> [Your goal]:
Write the records out again in full, word for word.

> [Supplied records]:
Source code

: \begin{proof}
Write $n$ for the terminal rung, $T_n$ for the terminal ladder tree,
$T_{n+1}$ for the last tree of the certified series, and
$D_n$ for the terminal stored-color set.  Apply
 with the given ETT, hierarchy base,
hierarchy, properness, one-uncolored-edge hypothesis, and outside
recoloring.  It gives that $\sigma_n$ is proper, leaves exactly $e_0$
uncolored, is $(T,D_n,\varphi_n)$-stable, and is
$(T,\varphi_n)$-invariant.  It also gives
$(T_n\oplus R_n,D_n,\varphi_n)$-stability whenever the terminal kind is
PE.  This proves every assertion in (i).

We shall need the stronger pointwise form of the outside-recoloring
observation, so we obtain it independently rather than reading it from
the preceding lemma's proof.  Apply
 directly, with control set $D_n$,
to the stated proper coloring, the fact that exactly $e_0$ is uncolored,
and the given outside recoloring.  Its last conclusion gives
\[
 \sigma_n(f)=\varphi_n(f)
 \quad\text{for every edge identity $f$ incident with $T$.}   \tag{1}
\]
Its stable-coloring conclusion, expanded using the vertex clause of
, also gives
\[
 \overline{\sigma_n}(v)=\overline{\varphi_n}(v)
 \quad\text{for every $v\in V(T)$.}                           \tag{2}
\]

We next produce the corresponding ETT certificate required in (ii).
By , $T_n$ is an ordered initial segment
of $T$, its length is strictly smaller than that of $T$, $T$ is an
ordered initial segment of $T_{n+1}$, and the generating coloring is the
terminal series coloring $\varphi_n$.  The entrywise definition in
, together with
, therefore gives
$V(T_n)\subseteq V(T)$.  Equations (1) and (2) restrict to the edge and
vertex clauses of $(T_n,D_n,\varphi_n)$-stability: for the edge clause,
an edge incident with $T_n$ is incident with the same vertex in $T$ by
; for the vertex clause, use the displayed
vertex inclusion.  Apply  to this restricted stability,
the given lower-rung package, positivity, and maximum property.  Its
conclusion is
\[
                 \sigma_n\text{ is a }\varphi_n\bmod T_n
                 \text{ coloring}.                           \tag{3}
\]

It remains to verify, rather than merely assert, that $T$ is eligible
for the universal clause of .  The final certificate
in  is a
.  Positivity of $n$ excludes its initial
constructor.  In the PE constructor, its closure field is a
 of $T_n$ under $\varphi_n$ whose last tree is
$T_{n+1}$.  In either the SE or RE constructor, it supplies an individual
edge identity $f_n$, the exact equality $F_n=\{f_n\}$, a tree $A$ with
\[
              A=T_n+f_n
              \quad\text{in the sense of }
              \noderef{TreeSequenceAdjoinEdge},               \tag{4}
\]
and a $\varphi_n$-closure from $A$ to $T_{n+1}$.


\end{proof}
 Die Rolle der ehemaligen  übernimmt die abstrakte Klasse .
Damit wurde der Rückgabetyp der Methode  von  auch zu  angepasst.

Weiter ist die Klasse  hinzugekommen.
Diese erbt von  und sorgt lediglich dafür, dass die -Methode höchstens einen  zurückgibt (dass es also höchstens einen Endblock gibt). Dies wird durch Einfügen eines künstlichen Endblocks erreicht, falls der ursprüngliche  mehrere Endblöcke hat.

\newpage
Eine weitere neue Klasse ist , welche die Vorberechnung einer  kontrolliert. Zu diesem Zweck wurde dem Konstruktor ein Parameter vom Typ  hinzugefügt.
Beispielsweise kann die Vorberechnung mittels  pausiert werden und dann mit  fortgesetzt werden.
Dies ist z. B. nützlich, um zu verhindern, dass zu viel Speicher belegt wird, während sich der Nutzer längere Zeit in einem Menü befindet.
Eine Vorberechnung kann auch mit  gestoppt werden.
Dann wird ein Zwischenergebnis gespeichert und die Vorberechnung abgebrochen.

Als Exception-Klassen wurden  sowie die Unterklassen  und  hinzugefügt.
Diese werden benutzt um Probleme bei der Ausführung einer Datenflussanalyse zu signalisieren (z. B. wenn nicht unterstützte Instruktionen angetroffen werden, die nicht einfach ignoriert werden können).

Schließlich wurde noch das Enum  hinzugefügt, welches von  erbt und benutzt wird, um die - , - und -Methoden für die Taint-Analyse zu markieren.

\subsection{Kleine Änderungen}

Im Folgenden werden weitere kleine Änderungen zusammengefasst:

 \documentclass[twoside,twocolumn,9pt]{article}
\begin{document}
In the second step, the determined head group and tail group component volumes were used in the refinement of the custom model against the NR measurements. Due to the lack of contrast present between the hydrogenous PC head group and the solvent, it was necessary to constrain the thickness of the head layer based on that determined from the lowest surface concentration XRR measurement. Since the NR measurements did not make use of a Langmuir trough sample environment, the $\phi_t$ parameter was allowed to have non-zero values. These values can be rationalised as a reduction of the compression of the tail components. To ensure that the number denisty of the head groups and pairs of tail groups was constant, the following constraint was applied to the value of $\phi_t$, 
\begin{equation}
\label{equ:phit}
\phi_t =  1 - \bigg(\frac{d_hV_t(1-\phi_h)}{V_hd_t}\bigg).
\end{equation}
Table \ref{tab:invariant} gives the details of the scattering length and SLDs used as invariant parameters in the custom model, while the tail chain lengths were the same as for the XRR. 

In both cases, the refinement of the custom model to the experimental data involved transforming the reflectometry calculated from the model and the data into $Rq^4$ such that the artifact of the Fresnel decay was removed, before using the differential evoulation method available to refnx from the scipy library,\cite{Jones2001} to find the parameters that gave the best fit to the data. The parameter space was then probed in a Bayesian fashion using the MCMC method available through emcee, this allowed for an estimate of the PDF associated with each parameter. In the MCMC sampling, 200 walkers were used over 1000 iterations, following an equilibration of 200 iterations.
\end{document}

> [Solution to this exercise]:
Source code

: \begin{proof}
Write $n$ for the terminal rung, $T_n$ for the terminal ladder tree,
$T_{n+1}$ for the last tree of the certified series, and
$D_n$ for the terminal stored-color set.  Apply
 with the given ETT, hierarchy base,
hierarchy, properness, one-uncolored-edge hypothesis, and outside
recoloring.  It gives that $\sigma_n$ is proper, leaves exactly $e_0$
uncolored, is $(T,D_n,\varphi_n)$-stable, and is
$(T,\varphi_n)$-invariant.  It also gives
$(T_n\oplus R_n,D_n,\varphi_n)$-stability whenever the terminal kind is
PE.  This proves every assertion in (i).

We shall need the stronger pointwise form of the outside-recoloring
observation, so we obtain it independently rather than reading it from
the preceding lemma's proof.  Apply
 directly, with control set $D_n$,
to the stated proper coloring, the fact that exactly $e_0$ is uncolored,
and the given outside recoloring.  Its last conclusion gives
\[
 \sigma_n(f)=\varphi_n(f)
 \quad\text{for every edge identity $f$ incident with $T$.}   \tag{1}
\]
Its stable-coloring conclusion, expanded using the vertex clause of
, also gives
\[
 \overline{\sigma_n}(v)=\overline{\varphi_n}(v)
 \quad\text{for every $v\in V(T)$.}                           \tag{2}
\]

We next produce the corresponding ETT certificate required in (ii).
By , $T_n$ is an ordered initial segment
of $T$, its length is strictly smaller than that of $T$, $T$ is an
ordered initial segment of $T_{n+1}$, and the generating coloring is the
terminal series coloring $\varphi_n$.  The entrywise definition in
, together with
, therefore gives
$V(T_n)\subseteq V(T)$.  Equations (1) and (2) restrict to the edge and
vertex clauses of $(T_n,D_n,\varphi_n)$-stability: for the edge clause,
an edge incident with $T_n$ is incident with the same vertex in $T$ by
; for the vertex clause, use the displayed
vertex inclusion.  Apply  to this restricted stability,
the given lower-rung package, positivity, and maximum property.  Its
conclusion is
\[
                 \sigma_n\text{ is a }\varphi_n\bmod T_n
                 \text{ coloring}.                           \tag{3}
\]

It remains to verify, rather than merely assert, that $T$ is eligible
for the universal clause of .  The final certificate
in  is a
.  Positivity of $n$ excludes its initial
constructor.  In the PE constructor, its closure field is a
 of $T_n$ under $\varphi_n$ whose last tree is
$T_{n+1}$.  In either the SE or RE constructor, it supplies an individual
edge identity $f_n$, the exact equality $F_n=\{f_n\}$, a tree $A$ with
\[
              A=T_n+f_n
              \quad\text{in the sense of }
              \noderef{TreeSequenceAdjoinEdge},               \tag{4}
\]
and a $\varphi_n$-closure from $A$ to $T_{n+1}$.


\end{proof}
 Die Rolle der ehemaligen  übernimmt die abstrakte Klasse .
Damit wurde der Rückgabetyp der Methode  von  auch zu  angepasst.

Weiter ist die Klasse  hinzugekommen.
Diese erbt von  und sorgt lediglich dafür, dass die -Methode höchstens einen  zurückgibt (dass es also höchstens einen Endblock gibt). Dies wird durch Einfügen eines künstlichen Endblocks erreicht, falls der ursprüngliche  mehrere Endblöcke hat.

\newpage
Eine weitere neue Klasse ist , welche die Vorberechnung einer  kontrolliert. Zu diesem Zweck wurde dem Konstruktor ein Parameter vom Typ  hinzugefügt.
Beispielsweise kann die Vorberechnung mittels  pausiert werden und dann mit  fortgesetzt werden.
Dies ist z. B. nützlich, um zu verhindern, dass zu viel Speicher belegt wird, während sich der Nutzer längere Zeit in einem Menü befindet.
Eine Vorberechnung kann auch mit  gestoppt werden.
Dann wird ein Zwischenergebnis gespeichert und die Vorberechnung abgebrochen.

Als Exception-Klassen wurden  sowie die Unterklassen  und  hinzugefügt.
Diese werden benutzt um Probleme bei der Ausführung einer Datenflussanalyse zu signalisieren (z. B. wenn nicht unterstützte Instruktionen angetroffen werden, die nicht einfach ignoriert werden können).

Schließlich wurde noch das Enum  hinzugefügt, welches von  erbt und benutzt wird, um die - , - und -Methoden für die Taint-Analyse zu markieren.

\subsection{Kleine Änderungen}

Im Folgenden werden weitere kleine Änderungen zusammengefasst:

 \documentclass[twoside,twocolumn,9pt]{article}
\begin{document}
In the second step, the determined head group and tail group component volumes were used in the refinement of the custom model against the NR measurements. Due to the lack of contrast present between the hydrogenous PC head group and the solvent, it was necessary to constrain the thickness of the head layer based on that determined from the lowest surface concentration XRR measurement. Since the NR measurements did not make use of a Langmuir trough sample environment, the $\phi_t$ parameter was allowed to have non-zero values. These values can be rationalised as a reduction of the compression of the tail components. To ensure that the number denisty of the head groups and pairs of tail groups was constant, the following constraint was applied to the value of $\phi_t$, 
\begin{equation}
\label{equ:phit}
\phi_t =  1 - \bigg(\frac{d_hV_t(1-\phi_h)}{V_hd_t}\bigg).
\end{equation}
Table \ref{tab:invariant} gives the details of the scattering length and SLDs used as invariant parameters in the custom model, while the tail chain lengths were the same as for the XRR. 

In both cases, the refinement of the custom model to the experimental data involved transforming the reflectometry calculated from the model and the data into $Rq^4$ such that the artifact of the Fresnel decay was removed, before using the differential evoulation method available to refnx from the scipy library,\cite{Jones2001} to find the parameters that gave the best fit to the data. The parameter space was then probed in a Bayesian fashion using the MCMC method available through emcee, this allowed for an estimate of the PDF associated with each parameter. In the MCMC sampling, 200 walkers were used over 1000 iterations, following an equilibration of 200 iterations.
\end{document}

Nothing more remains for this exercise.